From these observations, it can be easily reduced to a similar problem to the problem in OP's link:

Starting from state (x1, x2, y1), as each person can only move right or down, we will have following next states:

 (x1 + 1, x2 + 1, y1) : Both move to the right.
 (x1 + 1, x2, y1) : First person move right, second move down
 (x1, x2 + 1, y1 + 1) : First move down, second move right
 (x1, x2, y1 + 1) : Both move down.

So, we have our dynamic programming formula:

dp[x1][x2][y1] = coin[x1][y1] + (x2 != x1 ? coin[x2][y2] : 0 ) + max(dp[x1 + 1][x2 + 1][y1], dp[x1 + 1][x2][y1], dp[x1][x2 + 1][y1 + 1], dp[x1][x2][y1 + 1])

Answer 2

I'm not clear on the exact requirements for the 2 traversals you need but for any given traversal here is what I would suggest.

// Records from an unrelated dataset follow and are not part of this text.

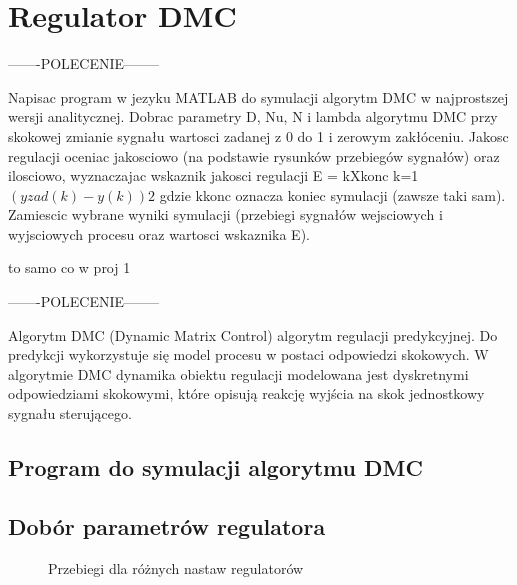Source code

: \section{Regulator DMC}
\label{projekt:zad4}
-------POLECENIE--------

Napisac program w jezyku MATLAB do symulacji algorytm DMC w najprostszej
wersji analitycznej. Dobrac parametry D, Nu, N i lambda algorytmu DMC przy skokowej
zmianie sygnału wartosci zadanej z 0 do 1 i zerowym zakłóceniu. Jakosc regulacji
oceniac jakosciowo (na podstawie rysunków przebiegów sygnałów) oraz ilosciowo, wyznaczajac
wskaznik jakosci regulacji
E =
kXkonc
k=1
$(yzad(k) - y(k))2$
gdzie kkonc oznacza koniec symulacji (zawsze taki sam). Zamiescic wybrane wyniki
symulacji (przebiegi sygnałów wejsciowych i wyjsciowych procesu oraz wartosci wskaznika
E).

to samo co w proj 1

-------POLECENIE--------


Algorytm DMC (Dynamic Matrix Control) algorytm regulacji predykcyjnej. 
Do predykcji wykorzystuje się model procesu w postaci odpowiedzi skokowych. 
W algorytmie DMC dynamika obiektu regulacji modelowana jest dyskretnymi odpowiedziami skokowymi, 
które opisują reakcję wyjścia na skok jednostkowy sygnału sterującego.
 


\subsection{Program do symulacji algorytmu DMC}
\label{projekt:zad4:programDMC}

\subsection{Dobór parametrów regulatora}
\label{projekt:zad4:parametry}

\begin{figure}[H] 
    \centering
    
    \caption{Przebiegi dla różnych nastaw regulatorów}
    \label{projekt:zad4:parametry:figure}
\end{figure}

Use Dijkstra's algorithm but build it such that instead of having the determining factor being the length/weight of a connection between 2 nodes make it the values of the grid square. It is also important to make sure it checks for the path with the max value instead of the min value.

Taking this approach should make it so that if there is more than one way to get to a square (which there will be most of the time) the algorithm will ignore all but the path that has accumulated the max value thereby reducing the number of paths that need to be checked.

ex:

Input :

int arr[R][C] = {{3, 6, 8},
                 {5, 2, 4},
                 {5, 1, 20},
                 {5, 1, 20, 10},
                };

start: (0,0) 3

first step:

    P1: (0,0) 3 , (1,1) 2 Total = 5
    P2: (0,0) 3 , (1,0) 5 Total = 8
both are still in the running for the best path.

Step 2: both P1 and P2 can have their next step to (2,1) 1 in the brute force method you would have both paths continues through the rest of the graph but in this method we see P2 has a greater value than P1 so there is no need to continue with P1 and from that square onward just continue with P2.